# Snippets

This is a compilation of useful code snippets.

## Combine Overlapping Intervals in Pandas

This solution is taken from https://stackoverflow.com/questions/57882621/efficient-merge-overlapping-intervals-in-same-pandas-dataframe-with-start-and-fi. Credit goes to users Dev Khadka and John Smith. First we describe the problem and present a solution mathematically.

Suppose we have a set of intervals $X = \{ (l_1, r_1), (l_2, r_2), \dots (l_n, r_n)\}$ that are left sorted i.e $l_1 \leq l_2 \leq \dots \leq l_n$. Combine overlaping intervals.

**Example**

$$
    X = \{ (0, 5), (1, 4), (8, 9) \}
$$

Combining the overlapping intervals produces:

$$
    \hat{X} = \{ (0, 5), (8, 9) \}
$$

**Solution**

Interval $i$ and $i + 1$ overlap if $r_i \geq l_{i + 1}$, they do not overlap if $r_i < l_{i + 1}$. If intervals $i$ and $i + 1$ do not overlap, this also means interval $i$ does not overlap with interval $j$ where $j > i$ since $r_i < l_i \leq l_{i + 1} \leq l_{i + 2} \leq \dots \leq l_n$. Perhaps a property like this could be used to find groups of overlapping intervals by looping through each interval, testing if it overlaps its neighbour and if not, marking is as the end of a group of overlapping intervals. Here is an example where this will not work.

$$
X = \{ (0, 5), (1, 2), (4, 6) \}
$$

All three intervals overlap but if we followed our algorithm, intervals 1 and 2 would be in same group since $5 > 1$ but intervals 2 and 3 do not overlap since $2 < 4$. So, we would have two groups of overlapping intervals. To summarise, if intervals $i$ and $i + 1$ do not overlap there may still be an interval $j$ where $j < i$ that overlaps with intervals $i + 1$.

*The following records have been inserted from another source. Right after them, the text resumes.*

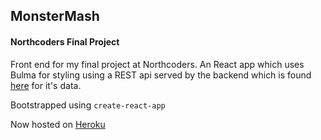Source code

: ## MonsterMash
#### Northcoders Final Project

Front end for my final project at Northcoders. An React app which uses Bulma for styling using a REST api served by the backend which is found [here](https://github.com/ChrstnDmbchr/be-monstermash) for it's data. 

Bootstrapped using `create-react-app`

Now hosted on [Heroku](https://monster-mash-app.herokuapp.com/)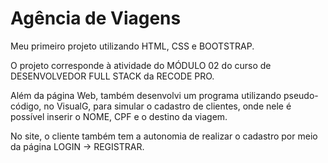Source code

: # Agência de Viagens

Meu primeiro projeto utilizando HTML, CSS e BOOTSTRAP.

O projeto corresponde à atividade do MÓDULO 02 do curso de DESENVOLVEDOR FULL STACK da RECODE PRO.

Além da página Web, também desenvolvi um programa utilizando pseudo-código, no VisualG, para simular o cadastro de clientes, onde nele é possível inserir o NOME, CPF e o destino da viagem.

No site, o cliente também tem a autonomia de realizar o cadastro por meio da página LOGIN -> REGISTRAR.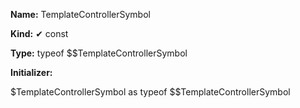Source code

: **Name:** TemplateControllerSymbol

**Kind:** ✔ const

**Type:** typeof $$TemplateControllerSymbol

**Initializer:**

$TemplateControllerSymbol as typeof $$TemplateControllerSymbol

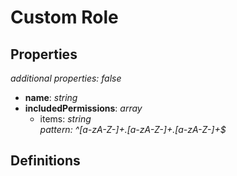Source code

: # Custom Role

<!-- markdownlint-disable MD036 -->

## Properties

*additional properties: false*

- **name**: *string*
- **includedPermissions**: *array*
  - items: *string*
    <br>*pattern: ^[a-zA-Z-]+\.[a-zA-Z-]+\.[a-zA-Z-]+$*

## Definitions


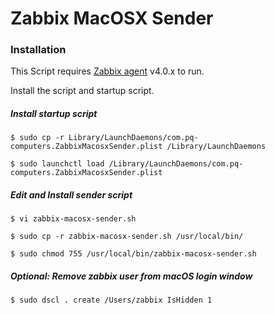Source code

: # Zabbix MacOSX Sender

### Installation

This Script requires [Zabbix agent](https://www.zabbix.com/download_agents#tab:40LTS) v4.0.x to run.

Install the script and startup script.


##### Install startup script

`$ sudo cp -r Library/LaunchDaemons/com.pq-computers.ZabbixMacosxSender.plist /Library/LaunchDaemons`

`$ sudo launchctl load /Library/LaunchDaemons/com.pq-computers.ZabbixMacosxSender.plist`

##### Edit and Install sender script

`$ vi zabbix-macosx-sender.sh`

`$ sudo cp -r zabbix-macosx-sender.sh /usr/local/bin/`

`$ sudo chmod 755 /usr/local/bin/zabbix-macosx-sender.sh`

##### Optional: Remove zabbix user from macOS login window 
`$ sudo dscl . create /Users/zabbix IsHidden 1`

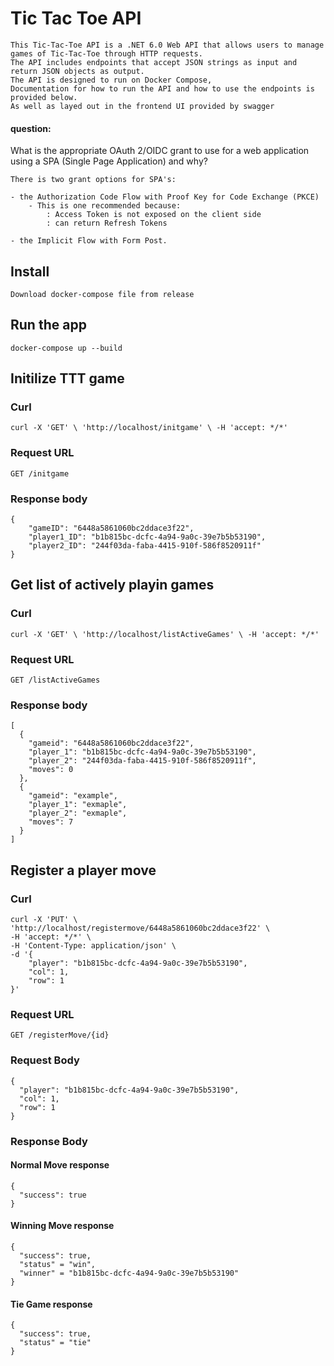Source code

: # Tic Tac Toe API

    This Tic-Tac-Toe API is a .NET 6.0 Web API that allows users to manage games of Tic-Tac-Toe through HTTP requests.
    The API includes endpoints that accept JSON strings as input and return JSON objects as output.
    The API is designed to run on Docker Compose, 
    Documentation for how to run the API and how to use the endpoints is provided below.
    As well as layed out in the frontend UI provided by swagger
    
    
#### question: 
What is the appropriate OAuth 2/OIDC grant to use for a web application using a SPA (Single Page Application) and why?
    
    There is two grant options for SPA's: 
    
    - the Authorization Code Flow with Proof Key for Code Exchange (PKCE)
        - This is one recommended because:
            : Access Token is not exposed on the client side
            : can return Refresh Tokens
        
    - the Implicit Flow with Form Post.

## Install

    Download docker-compose file from release

## Run the app

    docker-compose up --build







## Initilize TTT game

### Curl

    curl -X 'GET' \ 'http://localhost/initgame' \ -H 'accept: */*'

### Request URL

`GET /initgame`

### Response body

    {
        "gameID": "6448a5861060bc2ddace3f22",
        "player1_ID": "b1b815bc-dcfc-4a94-9a0c-39e7b5b53190",
        "player2_ID": "244f03da-faba-4415-910f-586f8520911f"
    }







## Get list of actively playin games

### Curl
    curl -X 'GET' \ 'http://localhost/listActiveGames' \ -H 'accept: */*'

### Request URL
`GET /listActiveGames`

### Response body
    [
      {
        "gameid": "6448a5861060bc2ddace3f22",
        "player_1": "b1b815bc-dcfc-4a94-9a0c-39e7b5b53190",
        "player_2": "244f03da-faba-4415-910f-586f8520911f",
        "moves": 0
      },
      {
        "gameid": "example",
        "player_1": "exmaple",
        "player_2": "exmaple",
        "moves": 7
      }
    ]
    
    
    
    
    
    
    
    
    
## Register a player move

### Curl
    curl -X 'PUT' \ 'http://localhost/registermove/6448a5861060bc2ddace3f22' \
    -H 'accept: */*' \
    -H 'Content-Type: application/json' \
    -d '{
        "player": "b1b815bc-dcfc-4a94-9a0c-39e7b5b53190",
        "col": 1,
        "row": 1
    }'

### Request URL

`GET /registerMove/{id}`

### Request Body
    {
      "player": "b1b815bc-dcfc-4a94-9a0c-39e7b5b53190",
      "col": 1,
      "row": 1
    }


### Response Body
    
#### Normal Move response

    {
      "success": true
    }

#### Winning Move response

    {
      "success": true,
      "status" = "win",
      "winner" = "b1b815bc-dcfc-4a94-9a0c-39e7b5b53190"
    }
    
#### Tie Game response

    {
      "success": true,
      "status" = "tie"
    }
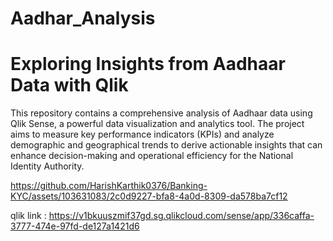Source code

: # Aadhar_Analysis
# Exploring Insights from Aadhaar Data with Qlik

This repository contains a comprehensive analysis of Aadhaar data using Qlik Sense, a powerful data visualization and analytics tool. The project aims to measure key performance indicators (KPIs) and analyze demographic and geographical trends to derive actionable insights that can enhance decision-making and operational efficiency for the National Identity Authority.

https://github.com/HarishKarthik0376/Banking-KYC/assets/103631083/2c0d9227-bfa8-4a0d-8309-da578ba7cf12


qlik link : https://v1bkuuszmif37gd.sg.qlikcloud.com/sense/app/336caffa-3777-474e-97fd-de127a1421d6

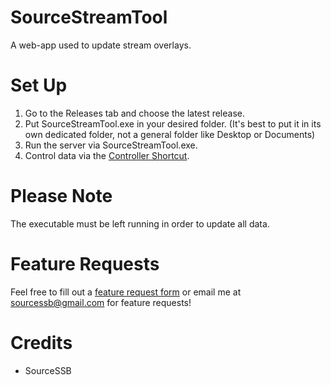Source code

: 
# SourceStreamTool
A web-app used to update stream overlays.

# Set Up
1. Go to the Releases tab and choose the latest release.
2. Put SourceStreamTool.exe in your desired folder. (It's best to put it in its own dedicated folder, not a general folder like Desktop or Documents)
3. Run the server via SourceStreamTool.exe.
4. Control data via the [Controller Shortcut](http://localhost:5000/).

# Please Note
The executable must be left running in order to update all data.

# Feature Requests
Feel free to fill out a [feature request form](https://docs.google.com/forms/d/e/1FAIpQLSfelN7yE6UQMdmEjFPVqRwA8UQfZCwiILYk8GxvQOBBd6IF0w/viewform) or email me at sourcessb@gmail.com for feature requests!

# Credits
- SourceSSB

Our simple algorithm would work if the right boundaries were monotonically increasing i.e. $r_1 \leq r_2 \leq \dots \leq r_n$. This would mean that if intervals $i$ and $i + 1$ do not overlap then no interval $j$ where $j < i$ would overlap either since $l_{i + 1} > r_{i} \geq r_{i - 1} \geq \dots \geq r_{1}$.

To get our algorithm to work, we need to modify the right boundaries while still guaranteeing that the final intervals we end up with after combining are the same.

Suppose we find that intervals $i, i + 1, \dots, j$ overlap where $j \geq i$ and these intervals do not overlap with any others in the set. By definition, this means $r_{i - 1} < l_i$. The right bounday when the intervals are combined is $\max(r_i, r_{i + 1}, \dots, r_{j})$. Since the interval group does not overlap with any others, this means $\max(r_i, r_{i + 1}, \dots, r_{j}) = \max(r_1, r_2, \dots, r_{j})$. If there was some $r_k$ where $k < i$ such that $\max(r_i, r_{i + 1, \dots r_j}) < r_k$ this would mean that interval $k$ would overlap at least one of intervals $i, i + 1, \dots, j$ which is not true by definition.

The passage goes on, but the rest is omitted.